FeebleMinded Finally Preemie! 4472 Posts user info edit post |
So one of my favorite hobbies is playing Scrabble. Believe it or not there is a fairly large subculture of people who play this game very seriously. Yes, many of them are really dorky and have virtually no social skills, but there are some "normal" people too. Anyway, the game goes far beyond what most people have played casually. There are well over 100,000 words that serious players memorize, many of the words (I'd say roughly 75% of them) are words you would never know if you did not see them listed and study them. [/lame intro]
Seen above is a screen capture of a program called ZYZZYVA (which incidentally is a word) that unscrambles words, creates quizzes, etc. One of the functions it has is determining probability, which is a great way to study. In other words, you are much better off studying words like AILERON or DARIOLE made with common letters with higher probability than words like FILIBEG or FUMULUS, at least initially. So what I was wondering is how does this program go about determining the probability of playing a word? Here is the letter distribution:
At first I thought I could assign a probability to each letter (for instance E=12/100, G=3/100, Z=1/100) and then just multiply all these numbers together, take the inverse of the product, and whichever letter combination had the highest value would be the most probable. Well, just by using this method on a few different cases I found it to be an epic FAIL. I would personally think a word like BEEBEES would be near the top considering it has 4 E's, which appear at the highest probability, along with BBS, which are not totally uncommon. However BEEBEES is about 23,000 of 24,000 7-letter words.

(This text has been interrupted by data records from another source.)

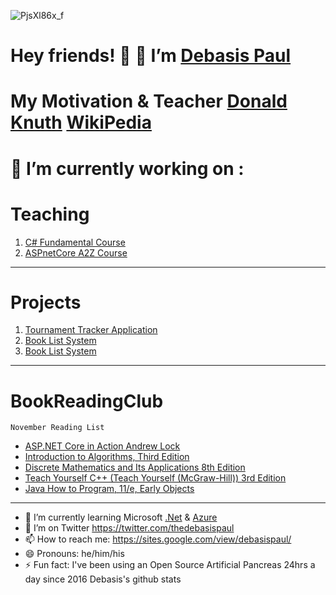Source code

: ![PjsXl86x_f](https://user-images.githubusercontent.com/8848622/133393437-5b634d45-a202-4869-8860-63c004562b39.jpg)
# Hey friends! 👋  🔭 I’m [Debasis Paul](https://sites.google.com/view/debasispaul/home)
# My Motivation & Teacher [Donald Knuth](https://cs.stanford.edu/~knuth/) [WikiPedia](https://en.wikipedia.org/wiki/Donald_Knuth)

# 🔭 I’m currently working on :

# Teaching
1. [C# Fundamental Course](https://github.com/DebasisPaul/CsharpWithDebasisPaul)
2. [ASPnetCore A2Z Course](https://github.com/DebasisPaul/ASPnetCoreWithDebasisPaul)

---
# Projects
1. [Tournament Tracker Application](https://github.com/DebasisPaul/TournamentTracker)
2. [Book List System](https://github.com/DebasisPaul/BookListMVC)
3. [Book List System](https://github.com/DebasisPaul/BookListRazor)

---
# BookReadingClub
`November Reading List`
* [ASP.NET Core in Action Andrew Lock](https://www.manning.com/books/asp-net-core-in-action-second-edition?query=asp.net#toc)
* [Introduction to Algorithms, Third Edition](https://mitpress.mit.edu/books/introduction-algorithms-third-edition)
* [Discrete Mathematics and Its Applications 8th Edition](https://www.goodreads.com/book/show/1800803.Discrete_Mathematics_and_Its_Applications)
* [Teach Yourself C++ (Teach Yourself (McGraw-Hill)) 3rd Edition](https://www.amazon.com/gp/product/0078823927/ref=dbs_a_def_rwt_bibl_vppi_i28)
* [Java How to Program, 11/e, Early Objects](https://deitel.com/java-how-to-program-11-e-early-objects-version/)

---
- 🌱 I’m currently learning Microsoft [.Net](https://dotnet.microsoft.com/) & [Azure](https://azure.microsoft.com/en-us/)
- 🤔 I’m on Twitter https://twitter.com/thedebasispaul
- 📫 How to reach me: https://sites.google.com/view/debasispaul/
- 😄 Pronouns: he/him/his
- ⚡ Fun fact: I've been using an Open Source Artificial Pancreas 24hrs a day since 2016 Debasis's github stats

Being able to calculate this during a game would be an immense help. So if anyone out there could give me some help, I would be greatly appreciative. 3/18/2009 6:46:52 AM |
Jrb599 All American 8846 Posts user info edit post |
I just woke up, but let me make one comment.

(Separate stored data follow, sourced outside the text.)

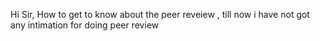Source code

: Hi Sir, How to get to know about the peer reveiew , till now i have not got
any intimation for doing peer review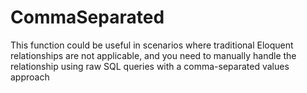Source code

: # CommaSeparated
This function could be useful in scenarios where traditional Eloquent relationships are not applicable, and you need to manually handle the relationship using raw SQL queries with a comma-separated values approach
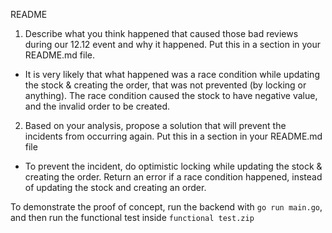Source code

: README

1. Describe what you think happened that caused those bad reviews during our 12.12 event and why it happened. Put this in a section in
your README.md file.

- It is very likely that what happened was a race condition while updating the stock & creating the order, that was not prevented (by locking or anything). The race condition caused the stock to have negative value, and the invalid order to be created.

2. Based on your analysis, propose a solution that will prevent the incidents from occurring again. Put this in a section in your README.md
file

- To prevent the incident, do optimistic locking while updating the stock & creating the order. Return an error if a race condition happened, instead of updating the stock and creating an order.

To demonstrate the proof of concept, run the backend with `go run main.go`, and then run the functional test inside `functional test.zip`
 
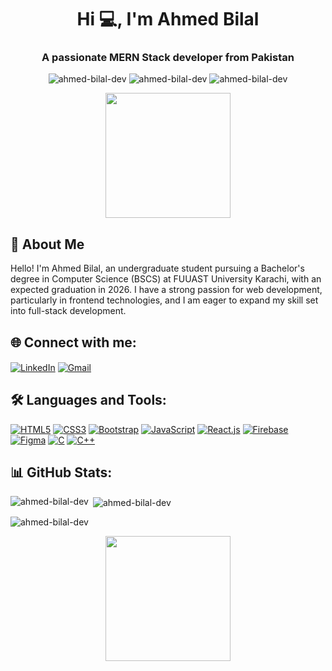 <h1 align="center">Hi 💻, I'm Ahmed Bilal</h1>
<h3 align="center">A passionate MERN Stack developer from Pakistan</h3>

<p align="center">
  <img src="https://komarev.com/ghpvc/?username=ahmed-bilal-dev&label=Profile%20views&color=0e75b6&style=flat" alt="ahmed-bilal-dev" />
  <img src="https://img.shields.io/github/followers/ahmed-bilal-dev?label=Followers" alt="ahmed-bilal-dev" />
  <img src="https://img.shields.io/github/stars/ahmed-bilal-dev?label=Stars" alt="ahmed-bilal-dev" />
</p>

<p align="center">
  <img src="https://media.giphy.com/media/M9gbBd9nbDrOTu1Mqx/giphy.gif" width="200"/>
</p>

## 🚀 About Me
Hello! I'm Ahmed Bilal, an undergraduate student pursuing a Bachelor's degree in Computer Science (BSCS) at FUUAST University Karachi, with an expected graduation in 2026. I have a strong passion for web development, particularly in frontend technologies, and I am eager to expand my skill set into full-stack development.

## 🌐 Connect with me:
<p align="left">
<a href="https://linkedin.com/in/www.linkedin.com/in/ahmedbilal786" target="blank"><img align="center" src="https://img.icons8.com/fluent/48/000000/linkedin.png" alt="LinkedIn" /></a>
<a href="mailto:ahmedbilal786.1947@gmail.com" target="blank"><img align="center" src="https://img.icons8.com/fluent/48/000000/gmail.png" alt="Gmail" /></a>
</p>

## 🛠️ Languages and Tools:
<p align="left">
  <a href="https://www.w3.org/html/" target="_blank"><img src="https://img.icons8.com/color/48/000000/html-5.png" alt="HTML5"/></a>
  <a href="https://www.w3schools.com/css/" target="_blank"><img src="https://img.icons8.com/color/48/000000/css3.png" alt="CSS3"/></a>
  <a href="https://getbootstrap.com" target="_blank"><img src="https://img.icons8.com/color/48/000000/bootstrap.png" alt="Bootstrap"/></a>
  <a href="https://developer.mozilla.org/en-US/docs/Web/JavaScript" target="_blank"><img src="https://img.icons8.com/color/48/000000/javascript.png" alt="JavaScript"/></a>
  <a href="https://reactjs.org/" target="_blank"><img src="https://img.icons8.com/color/48/000000/react-native.png" alt="React.js"/></a>
  <a href="https://firebase.google.com/" target="_blank"><img src="https://img.icons8.com/color/48/000000/firebase.png" alt="Firebase"/></a>
  <a href="https://www.figma.com/" target="_blank"><img src="https://img.icons8.com/color/48/000000/figma.png" alt="Figma"/></a>
  <a href="https://www.cprogramming.com/" target="_blank"><img src="https://img.icons8.com/color/48/000000/c-programming.png" alt="C"/></a>
  <a href="https://www.w3schools.com/cpp/" target="_blank"><img src="https://img.icons8.com/color/48/000000/c-plus-plus-logo.png" alt="C++"/></a>
</p>

## 📊 GitHub Stats:
<p><img align="left" src="https://github-readme-stats.vercel.app/api/top-langs?username=ahmed-bilal-dev&show_icons=true&locale=en&layout=compact" alt="ahmed-bilal-dev" /></p>

<p>&nbsp;<img align="center" src="https://github-readme-stats.vercel.app/api?username=ahmed-bilal-dev&show_icons=true&locale=en" alt="ahmed-bilal-dev" /></p>

<p><img align="center" src="https://github-readme-streak-stats.herokuapp.com/?user=ahmed-bilal-dev&" alt="ahmed-bilal-dev" /></p>

<p align="center">
  <img src="https://media.giphy.com/media/QssGEmpkyEOhBCb7e1/giphy.gif" width="200"/>
</p>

Take a word like ZEE (if it is a word, I only use it cause it's the two letters you give us).
One thing I noticed is the probability by your method would not be
(1/100)*(12/100)*(12/100)
it would be
(1/100)*(12/99)*(11/98)
Because once you get to your e (12/99), you've already pulled out one letter and when you get to your second e you've already pulled out 2 letters, one which is an e.

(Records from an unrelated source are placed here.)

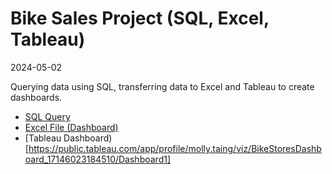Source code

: Bike Sales Project (SQL, Excel, Tableau)
==========
2024-05-02

Querying data using SQL, transferring data to Excel and Tableau to create dashboards.

- [SQL Query](https://github.com/mrtaing/bikesales/blob/main/SQL-Server-Sample-Database/SQLQuery1.sql)
- [Excel File (Dashboard)](https://github.com/mrtaing/bikesales/blob/main/SQL-Server-Sample-Database/BikeStores.xlsx)
- [Tableau Dashboard)[https://public.tableau.com/app/profile/molly.taing/viz/BikeStoresDashboard_17146023184510/Dashboard1]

[Edited on March 18, 2009 at 8:11 AM. Reason : ] 3/18/2009 8:08:39 AM |
FeebleMinded Finally Preemie! 4472 Posts user info edit post |
I agree that I didn't take into account the fewer number of remaining tiles, but I don't believe that would effect the results because it's a common error across the board. 3/19/2009 1:04:21 AM |
ncsu919 All American 1067 Posts user info edit post |
you'd be surprised... 3/19/2009 10:06:09 PM |
1985 All American 2175 Posts user info edit post |
it especially matters when letters already have low probabilities. For instance, if b was 2/100, well, once you use the first, the probability of getting the second is nearly cut in half. 3/20/2009 11:36:06 PM |
BigHitSunday Dick Danger 51059 Posts user info edit post |
this is why scrabble is bullshit and i can never win
haha
god i hate this game, but i love it
and no, i dont have a clue what u talkin bout...but im feelin it man 3/22/2009 1:53:41 AM |
A Tanzarian drip drip boom 10995 Posts user info edit post |
If you alone were to draw letters from an initially full set, the probability of drawing BEEBEES, in that order, is:
(2/100)*(12/99)*(11/98)*(1/97)*(10/96)*(9/95)*(4/94) = 1.2E-9
However, there are multiple orders in which the letters can be drawn. Also, you can draw 'different' letters; e.g., a different set of 4 E's than you drew the previous time. Each individual scenario that gives the neccessary letters must be taken into account to get a 'true' probability of a particular word.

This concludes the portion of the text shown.